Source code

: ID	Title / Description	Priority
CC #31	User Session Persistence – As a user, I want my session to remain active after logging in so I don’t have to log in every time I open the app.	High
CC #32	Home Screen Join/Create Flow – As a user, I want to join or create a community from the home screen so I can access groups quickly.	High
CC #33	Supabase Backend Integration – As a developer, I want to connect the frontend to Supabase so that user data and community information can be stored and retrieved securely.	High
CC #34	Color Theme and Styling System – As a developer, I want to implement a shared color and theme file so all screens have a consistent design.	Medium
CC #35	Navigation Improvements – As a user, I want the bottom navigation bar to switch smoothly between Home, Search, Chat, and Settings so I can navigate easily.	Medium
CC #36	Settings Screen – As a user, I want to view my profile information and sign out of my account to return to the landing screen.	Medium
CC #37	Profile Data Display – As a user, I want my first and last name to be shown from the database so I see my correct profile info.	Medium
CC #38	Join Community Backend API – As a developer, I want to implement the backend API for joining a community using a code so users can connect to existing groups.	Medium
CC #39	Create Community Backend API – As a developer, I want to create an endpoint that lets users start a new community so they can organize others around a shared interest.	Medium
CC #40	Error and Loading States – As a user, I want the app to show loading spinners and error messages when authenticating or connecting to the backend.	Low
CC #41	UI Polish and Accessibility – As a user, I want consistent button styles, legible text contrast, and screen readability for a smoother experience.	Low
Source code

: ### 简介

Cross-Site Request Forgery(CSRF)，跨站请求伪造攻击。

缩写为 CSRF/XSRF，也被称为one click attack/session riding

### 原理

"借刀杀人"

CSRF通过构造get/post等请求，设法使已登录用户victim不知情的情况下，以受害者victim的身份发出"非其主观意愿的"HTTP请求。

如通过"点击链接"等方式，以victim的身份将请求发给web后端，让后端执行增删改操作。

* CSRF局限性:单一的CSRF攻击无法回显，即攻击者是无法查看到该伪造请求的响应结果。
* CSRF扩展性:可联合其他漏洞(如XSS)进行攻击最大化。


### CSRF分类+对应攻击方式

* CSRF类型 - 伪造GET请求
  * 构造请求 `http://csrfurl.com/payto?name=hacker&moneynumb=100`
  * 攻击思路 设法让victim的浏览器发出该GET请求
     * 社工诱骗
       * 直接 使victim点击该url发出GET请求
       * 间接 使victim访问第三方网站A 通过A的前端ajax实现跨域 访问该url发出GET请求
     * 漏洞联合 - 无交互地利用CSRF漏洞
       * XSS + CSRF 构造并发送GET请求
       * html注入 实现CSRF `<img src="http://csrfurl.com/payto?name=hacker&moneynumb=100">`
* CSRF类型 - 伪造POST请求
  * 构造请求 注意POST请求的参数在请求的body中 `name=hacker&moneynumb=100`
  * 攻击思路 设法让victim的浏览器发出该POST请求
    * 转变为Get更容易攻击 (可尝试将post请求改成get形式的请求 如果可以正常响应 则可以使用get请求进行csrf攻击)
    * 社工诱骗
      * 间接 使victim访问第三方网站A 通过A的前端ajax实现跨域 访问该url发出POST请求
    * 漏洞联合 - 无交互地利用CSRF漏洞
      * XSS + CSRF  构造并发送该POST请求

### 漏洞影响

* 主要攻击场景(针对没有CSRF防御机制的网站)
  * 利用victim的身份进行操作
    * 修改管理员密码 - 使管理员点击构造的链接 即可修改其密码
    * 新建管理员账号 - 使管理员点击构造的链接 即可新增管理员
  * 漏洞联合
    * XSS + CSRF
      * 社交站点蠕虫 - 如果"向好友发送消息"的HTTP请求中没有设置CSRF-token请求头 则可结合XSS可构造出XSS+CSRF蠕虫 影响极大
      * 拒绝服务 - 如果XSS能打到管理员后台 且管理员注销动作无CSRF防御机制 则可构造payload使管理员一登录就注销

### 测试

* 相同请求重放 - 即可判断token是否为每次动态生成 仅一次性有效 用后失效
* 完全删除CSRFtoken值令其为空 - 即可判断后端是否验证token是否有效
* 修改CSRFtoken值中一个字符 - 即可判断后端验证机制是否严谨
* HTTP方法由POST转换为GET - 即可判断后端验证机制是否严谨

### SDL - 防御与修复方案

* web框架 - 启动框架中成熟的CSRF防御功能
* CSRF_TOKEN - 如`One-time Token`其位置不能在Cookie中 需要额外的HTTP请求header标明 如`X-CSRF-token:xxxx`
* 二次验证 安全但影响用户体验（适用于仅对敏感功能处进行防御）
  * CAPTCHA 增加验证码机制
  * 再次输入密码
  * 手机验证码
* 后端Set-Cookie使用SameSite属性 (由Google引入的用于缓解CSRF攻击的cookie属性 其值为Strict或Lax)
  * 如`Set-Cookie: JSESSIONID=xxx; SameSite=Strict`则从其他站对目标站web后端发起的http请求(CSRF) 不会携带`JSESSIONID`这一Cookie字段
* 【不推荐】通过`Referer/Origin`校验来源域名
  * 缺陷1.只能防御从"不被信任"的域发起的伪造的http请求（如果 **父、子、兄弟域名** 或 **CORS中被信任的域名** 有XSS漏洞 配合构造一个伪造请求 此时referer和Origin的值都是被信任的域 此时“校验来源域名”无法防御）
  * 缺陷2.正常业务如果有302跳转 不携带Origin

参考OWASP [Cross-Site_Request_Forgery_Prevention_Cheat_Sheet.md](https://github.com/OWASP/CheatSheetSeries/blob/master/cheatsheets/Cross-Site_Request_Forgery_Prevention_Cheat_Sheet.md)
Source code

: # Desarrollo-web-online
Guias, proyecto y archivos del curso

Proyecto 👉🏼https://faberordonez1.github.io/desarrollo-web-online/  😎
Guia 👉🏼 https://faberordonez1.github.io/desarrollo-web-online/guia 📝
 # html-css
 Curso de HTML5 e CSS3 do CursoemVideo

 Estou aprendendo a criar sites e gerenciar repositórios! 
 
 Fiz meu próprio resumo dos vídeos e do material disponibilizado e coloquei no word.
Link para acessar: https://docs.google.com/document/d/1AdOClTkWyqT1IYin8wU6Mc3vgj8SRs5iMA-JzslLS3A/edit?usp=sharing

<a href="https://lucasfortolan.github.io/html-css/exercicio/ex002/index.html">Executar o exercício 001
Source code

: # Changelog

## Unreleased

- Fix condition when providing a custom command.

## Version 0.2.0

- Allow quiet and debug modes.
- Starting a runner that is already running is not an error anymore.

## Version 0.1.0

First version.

= REQUIRED WORK =
Transcribe the entries above word for word, from the first line through the line containing "Session Persistence –", and nothing else.

= ANSWER FOR THE TASK =
Source code

: ID	Title / Description	Priority
CC #31	User Session Persistence – As a user, I want my session to remain active after logging in so I don’t have to log in every time I open the app.	High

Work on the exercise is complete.